La bicicleta estaba apoyada en la pared de la casa.
Dentro estaban los de «Creadores de interiores», restaurando el comedor. Su furgoneta estaba aparcada cerca de la ventana que Pemberton había roto. Ese día la fuente no funcionaba. En la diáfana agua los peces de cabeza roja supervivientes nadaban en círculos.
Los tres policías se hallaban junto al estanque.
– La segunda vez que vine a esta casa -dijo Wexford-, vi las herramientas entre un montón de otras cosas sobre una mesa. No sabía lo que eran. Creo que incluso vi un cañón de revólver, pero ¿quién sabe cómo es un cañón de revólver si no está colocado en el arma?
Burden preguntó de pronto:
– ¿Por qué no se casó con ella?
– ¿Qué dices?
– Antes de la matanza, quiero decir. Si ella cambiaba de idea con respecto a él, se quedaría sin nada. Ella sólo tenía que decir que ya no le quería después de lo que había hecho y se habría encontrado excluido.
– Ella aún no tenía dieciocho años -dijo Wexford-. Habría necesitado el consentimiento de los padres. ¿Puedes imaginar a Davina permitiendo a Naomi que consintiera? Aparte de eso, eres un anticuado, Mike, vives en otra época. Son hijos de la actualidad y yo diría que el matrimonio ni se les ocurrió. ¿Casarse? Eso es para los viejos y los Virsons de este mundo.

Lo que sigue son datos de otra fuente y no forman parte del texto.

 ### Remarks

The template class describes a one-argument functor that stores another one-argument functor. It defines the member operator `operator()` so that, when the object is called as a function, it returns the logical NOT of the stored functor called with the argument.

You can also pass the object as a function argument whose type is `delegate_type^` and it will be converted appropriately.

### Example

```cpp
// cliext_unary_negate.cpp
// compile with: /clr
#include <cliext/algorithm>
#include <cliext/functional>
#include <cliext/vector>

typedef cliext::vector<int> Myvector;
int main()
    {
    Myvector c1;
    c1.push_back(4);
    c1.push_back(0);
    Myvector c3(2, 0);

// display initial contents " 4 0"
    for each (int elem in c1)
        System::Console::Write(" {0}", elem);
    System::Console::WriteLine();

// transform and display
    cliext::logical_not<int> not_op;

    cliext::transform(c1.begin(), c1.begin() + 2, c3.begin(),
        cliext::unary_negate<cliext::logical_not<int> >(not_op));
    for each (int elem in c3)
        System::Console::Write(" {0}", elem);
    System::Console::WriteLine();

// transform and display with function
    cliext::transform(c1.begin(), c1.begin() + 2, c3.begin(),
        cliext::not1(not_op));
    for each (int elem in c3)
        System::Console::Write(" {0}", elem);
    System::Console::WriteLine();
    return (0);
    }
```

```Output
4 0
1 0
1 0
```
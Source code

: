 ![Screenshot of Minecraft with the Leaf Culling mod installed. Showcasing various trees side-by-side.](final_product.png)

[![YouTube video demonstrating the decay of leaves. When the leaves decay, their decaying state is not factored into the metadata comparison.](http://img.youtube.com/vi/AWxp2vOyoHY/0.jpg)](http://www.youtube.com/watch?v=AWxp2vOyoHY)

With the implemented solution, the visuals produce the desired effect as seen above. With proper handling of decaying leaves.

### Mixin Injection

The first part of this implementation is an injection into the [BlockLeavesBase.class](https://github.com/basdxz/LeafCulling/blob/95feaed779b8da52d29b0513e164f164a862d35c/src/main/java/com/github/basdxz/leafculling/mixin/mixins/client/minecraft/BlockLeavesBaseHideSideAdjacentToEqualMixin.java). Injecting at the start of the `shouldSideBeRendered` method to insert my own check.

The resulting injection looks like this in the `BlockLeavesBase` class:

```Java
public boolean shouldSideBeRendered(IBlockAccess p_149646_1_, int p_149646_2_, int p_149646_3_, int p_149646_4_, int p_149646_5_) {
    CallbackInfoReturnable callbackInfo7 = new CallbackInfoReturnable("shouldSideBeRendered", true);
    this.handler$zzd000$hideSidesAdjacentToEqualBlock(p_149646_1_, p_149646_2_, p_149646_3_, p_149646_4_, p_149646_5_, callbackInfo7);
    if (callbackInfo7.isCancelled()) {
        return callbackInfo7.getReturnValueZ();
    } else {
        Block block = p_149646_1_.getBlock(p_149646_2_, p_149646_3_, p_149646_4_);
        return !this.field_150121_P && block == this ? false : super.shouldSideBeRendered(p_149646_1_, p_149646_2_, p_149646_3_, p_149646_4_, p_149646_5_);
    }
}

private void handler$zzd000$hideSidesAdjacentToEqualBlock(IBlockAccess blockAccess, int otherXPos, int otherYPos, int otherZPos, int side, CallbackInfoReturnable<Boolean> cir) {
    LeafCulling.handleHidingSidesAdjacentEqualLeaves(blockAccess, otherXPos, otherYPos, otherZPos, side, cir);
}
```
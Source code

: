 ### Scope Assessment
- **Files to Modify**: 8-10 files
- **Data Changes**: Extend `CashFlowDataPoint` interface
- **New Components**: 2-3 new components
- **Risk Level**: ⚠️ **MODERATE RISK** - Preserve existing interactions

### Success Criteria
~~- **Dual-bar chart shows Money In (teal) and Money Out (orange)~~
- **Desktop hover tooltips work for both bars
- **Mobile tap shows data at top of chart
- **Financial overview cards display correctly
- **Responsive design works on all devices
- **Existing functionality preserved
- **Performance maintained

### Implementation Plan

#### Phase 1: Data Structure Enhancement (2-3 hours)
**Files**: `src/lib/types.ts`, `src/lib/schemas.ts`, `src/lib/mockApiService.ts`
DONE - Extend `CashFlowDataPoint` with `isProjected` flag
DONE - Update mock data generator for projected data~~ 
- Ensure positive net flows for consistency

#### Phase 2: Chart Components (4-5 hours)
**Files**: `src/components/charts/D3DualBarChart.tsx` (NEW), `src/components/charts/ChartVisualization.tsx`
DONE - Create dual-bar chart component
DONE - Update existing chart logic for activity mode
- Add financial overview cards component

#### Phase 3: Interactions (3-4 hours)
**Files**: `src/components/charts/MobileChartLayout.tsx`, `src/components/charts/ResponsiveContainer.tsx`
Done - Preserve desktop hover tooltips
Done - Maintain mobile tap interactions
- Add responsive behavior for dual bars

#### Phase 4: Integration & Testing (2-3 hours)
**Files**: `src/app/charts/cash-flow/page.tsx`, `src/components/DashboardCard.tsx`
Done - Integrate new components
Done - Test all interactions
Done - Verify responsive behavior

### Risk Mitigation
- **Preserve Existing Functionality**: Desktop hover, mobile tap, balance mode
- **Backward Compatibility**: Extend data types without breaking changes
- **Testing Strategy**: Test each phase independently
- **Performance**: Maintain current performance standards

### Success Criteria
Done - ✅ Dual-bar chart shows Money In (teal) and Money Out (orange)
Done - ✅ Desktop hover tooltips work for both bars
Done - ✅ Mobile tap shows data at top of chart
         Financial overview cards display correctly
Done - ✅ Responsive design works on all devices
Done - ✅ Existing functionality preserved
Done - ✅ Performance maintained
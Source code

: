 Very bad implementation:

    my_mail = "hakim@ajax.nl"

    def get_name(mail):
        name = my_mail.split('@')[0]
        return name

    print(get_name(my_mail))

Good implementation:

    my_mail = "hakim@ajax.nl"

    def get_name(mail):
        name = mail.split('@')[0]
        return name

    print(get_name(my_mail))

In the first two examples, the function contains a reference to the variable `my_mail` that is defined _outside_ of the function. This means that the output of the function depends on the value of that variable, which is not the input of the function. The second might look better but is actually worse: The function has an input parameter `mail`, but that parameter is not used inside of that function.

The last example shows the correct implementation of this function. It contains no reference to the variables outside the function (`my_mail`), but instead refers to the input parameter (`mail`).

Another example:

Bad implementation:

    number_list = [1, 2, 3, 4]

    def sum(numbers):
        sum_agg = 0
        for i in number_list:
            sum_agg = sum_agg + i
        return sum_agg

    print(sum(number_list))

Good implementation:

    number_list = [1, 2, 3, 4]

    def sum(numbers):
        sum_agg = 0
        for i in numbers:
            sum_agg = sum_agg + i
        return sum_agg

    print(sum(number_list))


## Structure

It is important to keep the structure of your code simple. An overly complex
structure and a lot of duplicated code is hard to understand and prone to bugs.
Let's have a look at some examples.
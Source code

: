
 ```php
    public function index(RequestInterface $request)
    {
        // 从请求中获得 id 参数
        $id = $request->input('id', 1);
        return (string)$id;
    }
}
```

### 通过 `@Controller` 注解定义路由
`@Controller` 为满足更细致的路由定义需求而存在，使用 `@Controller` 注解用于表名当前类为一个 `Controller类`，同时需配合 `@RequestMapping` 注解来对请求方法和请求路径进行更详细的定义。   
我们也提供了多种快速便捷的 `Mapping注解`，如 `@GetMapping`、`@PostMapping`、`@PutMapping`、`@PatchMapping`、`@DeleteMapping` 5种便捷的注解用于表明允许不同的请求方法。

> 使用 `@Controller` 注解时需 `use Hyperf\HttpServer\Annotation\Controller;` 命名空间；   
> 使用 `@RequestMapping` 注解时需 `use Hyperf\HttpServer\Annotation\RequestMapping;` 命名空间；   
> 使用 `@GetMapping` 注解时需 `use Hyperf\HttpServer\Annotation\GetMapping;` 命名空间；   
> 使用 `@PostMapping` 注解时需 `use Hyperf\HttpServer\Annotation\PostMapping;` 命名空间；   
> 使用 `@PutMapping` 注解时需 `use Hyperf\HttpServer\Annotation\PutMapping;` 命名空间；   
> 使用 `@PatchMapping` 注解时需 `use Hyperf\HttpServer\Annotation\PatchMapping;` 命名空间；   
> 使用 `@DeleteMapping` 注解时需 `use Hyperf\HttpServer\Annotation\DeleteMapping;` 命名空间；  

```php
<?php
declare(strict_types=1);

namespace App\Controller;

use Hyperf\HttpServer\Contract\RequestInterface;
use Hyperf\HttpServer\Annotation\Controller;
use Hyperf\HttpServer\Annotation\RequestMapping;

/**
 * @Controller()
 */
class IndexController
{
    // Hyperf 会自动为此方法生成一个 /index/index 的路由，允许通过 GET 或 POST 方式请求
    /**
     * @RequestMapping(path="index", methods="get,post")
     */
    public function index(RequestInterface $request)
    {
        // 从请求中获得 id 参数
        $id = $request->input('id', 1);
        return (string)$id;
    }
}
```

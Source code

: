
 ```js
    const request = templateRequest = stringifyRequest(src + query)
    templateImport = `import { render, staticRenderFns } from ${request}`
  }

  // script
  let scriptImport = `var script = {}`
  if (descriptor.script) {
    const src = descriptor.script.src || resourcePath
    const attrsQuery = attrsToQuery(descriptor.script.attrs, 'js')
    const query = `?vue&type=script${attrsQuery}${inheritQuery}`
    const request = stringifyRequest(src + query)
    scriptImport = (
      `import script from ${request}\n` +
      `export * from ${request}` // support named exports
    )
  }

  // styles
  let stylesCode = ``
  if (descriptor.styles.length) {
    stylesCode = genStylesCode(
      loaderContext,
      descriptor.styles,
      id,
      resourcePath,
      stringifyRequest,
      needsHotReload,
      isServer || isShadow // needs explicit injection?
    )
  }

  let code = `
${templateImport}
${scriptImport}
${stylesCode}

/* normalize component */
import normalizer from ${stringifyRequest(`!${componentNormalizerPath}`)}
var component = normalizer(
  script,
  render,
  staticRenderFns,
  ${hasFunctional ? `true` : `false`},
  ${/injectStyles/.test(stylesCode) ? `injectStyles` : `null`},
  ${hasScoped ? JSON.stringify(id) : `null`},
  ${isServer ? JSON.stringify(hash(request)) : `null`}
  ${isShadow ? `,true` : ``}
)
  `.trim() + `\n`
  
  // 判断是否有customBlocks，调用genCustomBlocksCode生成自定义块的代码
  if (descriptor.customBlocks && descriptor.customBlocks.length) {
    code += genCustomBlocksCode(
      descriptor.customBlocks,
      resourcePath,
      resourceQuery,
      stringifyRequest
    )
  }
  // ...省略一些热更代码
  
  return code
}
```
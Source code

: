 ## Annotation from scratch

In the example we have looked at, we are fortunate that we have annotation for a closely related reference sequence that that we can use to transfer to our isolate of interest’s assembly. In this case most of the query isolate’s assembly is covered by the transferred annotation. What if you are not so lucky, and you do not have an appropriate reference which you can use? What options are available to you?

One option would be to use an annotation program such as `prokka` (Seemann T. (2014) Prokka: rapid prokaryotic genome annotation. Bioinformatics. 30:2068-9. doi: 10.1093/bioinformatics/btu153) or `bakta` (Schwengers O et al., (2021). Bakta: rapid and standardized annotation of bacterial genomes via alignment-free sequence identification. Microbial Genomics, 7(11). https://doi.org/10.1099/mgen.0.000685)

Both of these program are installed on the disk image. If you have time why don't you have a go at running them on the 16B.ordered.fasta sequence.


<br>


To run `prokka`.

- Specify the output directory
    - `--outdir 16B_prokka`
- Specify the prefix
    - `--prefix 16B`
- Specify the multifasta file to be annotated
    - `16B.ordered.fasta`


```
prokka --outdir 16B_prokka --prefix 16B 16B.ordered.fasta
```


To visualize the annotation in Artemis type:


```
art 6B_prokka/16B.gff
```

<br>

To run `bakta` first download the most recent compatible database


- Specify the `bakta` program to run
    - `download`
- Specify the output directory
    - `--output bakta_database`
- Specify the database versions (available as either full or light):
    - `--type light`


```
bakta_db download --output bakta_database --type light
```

»Además, una cosa así, una matanza, te afecta. Quizá comprendieron algo: que estaban marcados, que nadie haría nada por ellos, sólo se tenían el uno al otro.
Subieron hasta la casa y Wexford estaba a punto de hacer sonar la campanilla cuando vio que la puerta se hallaba ligeramente entreabierta, dejada así sin duda por «Creadores de interiores». Vaciló, y luego entró, seguido por Burden y Vine.
Se encontraban en el serré, los dos, tan concentrados en lo que hacían que por un instante no oyeron nada. Las dos cabezas oscuras estaban muy juntas. Sobre la mesa de cristal había un collar de perlas, un brazalete de oro y un par de anillos, uno un rubí rodeado de diamantes, el otro un conjunto de perlas y zafiros.
Daisy se contemplaba su propio dedo, el dedo anular de la mano izquierda en el que Tanny Hogarth quizás acababa de colocar su anillo de compromiso: un gran racimo de diamantes; diamantes por valor de mil novecientas libras.
Ella se giró en redondo. Se levantó cuando vio quién era y, con un gesto involuntario de la mano en la que llevaba el diamante, hizo caer todas las joyas al suelo.